Samantha Walker, UoA 17, LS
I enrolled at the University of Westminster as a mature student in 1999 and graduated with a First Class BSc (Honours) Biochemistry and Microbiology degree. I have always wanted to do a PhD but it was difficult to find an interesting project that was compatible with bringing up three young children. In 2008 I won a four-year University Scholarship to investigate pharmaceuticals as environmental pollutants. During my time here I also completed a Postgraduate Certificate in Supporting Learning and have enjoyed teaching undergraduate students in tutorials and laboratory practicals. It has been a challenge to undertake a PhD with a young family but Westminster has always been very understanding and supportive. The teaching is excellent and the staff are always helpful and willing to make time to assist students. Pharmaceuticals have emerged as pollutants of the environment. The major decline of vultures in Asia caused by the veterinary drug diclofenac, and the endocrine disruption of fish due to human contraceptives are well documented examples of these adverse effects.

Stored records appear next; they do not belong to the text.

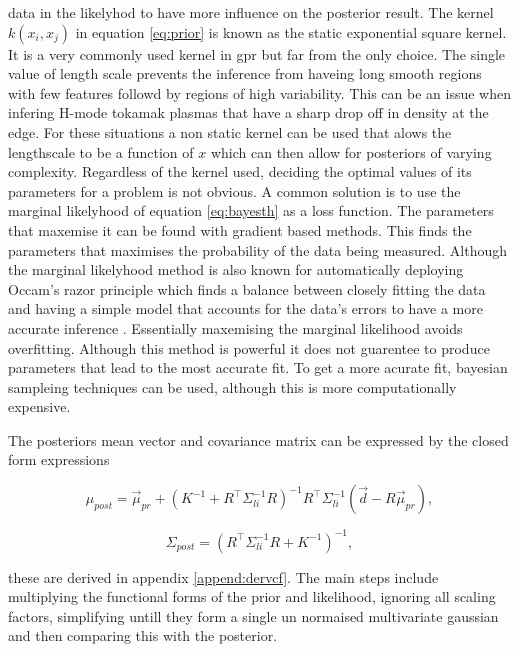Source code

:data in the likelyhod to have more influence on the posterior result. The kernel $k(x_i,x_j)$ in equation \ref{eq:prior} is known as the static exponential square kernel. It is a very commonly used kernel in \gls{gpr} but far from the only choice. The single value of length scale prevents the inference from haveing long smooth regions with few features followd by regions of high variability. This can be an issue when infering H-mode tokamak plasmas that have a sharp drop off in density at the edge. For these situations a non static kernel can be used that alows the lengthscale to be a function of $x$ which can then allow for posteriors of varying complexity. Regardless of the kernel used, deciding the optimal values of its parameters for a problem is not obvious. A common solution is to use the marginal likelyhood of equation \ref{eq:bayesth} as a loss function. The parameters that maxemise it can be found with gradient based methods. This finds the parameters that maximises the probability of the data being measured. Although the marginal likelyhood method is also known for automatically deploying Occam's razor principle which finds a balance between closely fitting the data and having a simple model that accounts for the data's errors to have a more accurate inference \cite{oscraz} \cite{gp4ml}. Essentially maxemising the marginal likelihood avoids overfitting. Although this method is powerful it does not guarentee to produce parameters that lead to the most accurate fit. To get a more acurate fit, bayesian sampleing techniques can be used, although this is more computationally expensive. 

The posteriors mean vector and covariance matrix can be expressed by the closed form expressions

\begin{equation}
\mu_{post}= \vec{\mu}_{pr} + (K^{-1} + R^{\top} \Sigma_{li}^{-1} R)^{-1} R^{\top} \Sigma_{li}^{-1} (\vec{d} - R \vec{\mu}_{pr}),
\end{equation}

\begin{equation}
\Sigma_{post} = \left(R^\top \Sigma_{li}^{-1} R + K^{-1}\right)^{-1},
\end{equation}

these are derived in appendix \ref{append:dervcf}. The main steps include multiplying the functional forms of the prior and likelihood, ignoring all scaling factors, simplifying untill they form a single un normaised multivariate gaussian and then comparing this with the posterior.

Pharmaceuticals are different to other chemical pollutants in that they are designed to have a specific biological effect. Metabolic pathways and drug target proteins may be highly conserved in nontarget species suggesting that similar modes of action may occur. The aim of this work was to establish whether molecular docking is a potential tool to predict the effects of pharmaceutical compounds on non-target organisms using two drugs as examples. Diclofenac and ibuprofen are highly prescribed analgesics that ubiquitously pollute the aquatic environment. Molecular docking experiments were run with these drugs and primary drug target (cyclooxygenase, COX) homologues of four species: Salmo salar, Danio rerio, Oncorhynchus mykiss and Daphnia pulex. The results show that COX enzymes are highly conserved in these organisms. S.salar, D.rerio and O.mykiss COX enzymes bind these drugs in the same way and are likely to have a similar mode of action as in humans. This will probably lead to reduced COX enzyme function and reduced prostaglandin production. Binding interaction was not found for D.pulex due to differences in the 3D COX protein structure. Chronic ecotoxicological effects of these drugs reported in the literature support these findings. Although still in its infancy, the ever growing database of protein sequences for aquatic organisms may be probed to select vulnerable species as relevant targets for ecotoxicity testing. Incorporating the mechanism of action of human drugs into an intelligent approach for ecotoxicity tests also may help to select relevant chronic test end points in environmental risk assessments and reduce scientific uncertainty surrounding the effects of pharmaceuticals on aquatic ecosystems.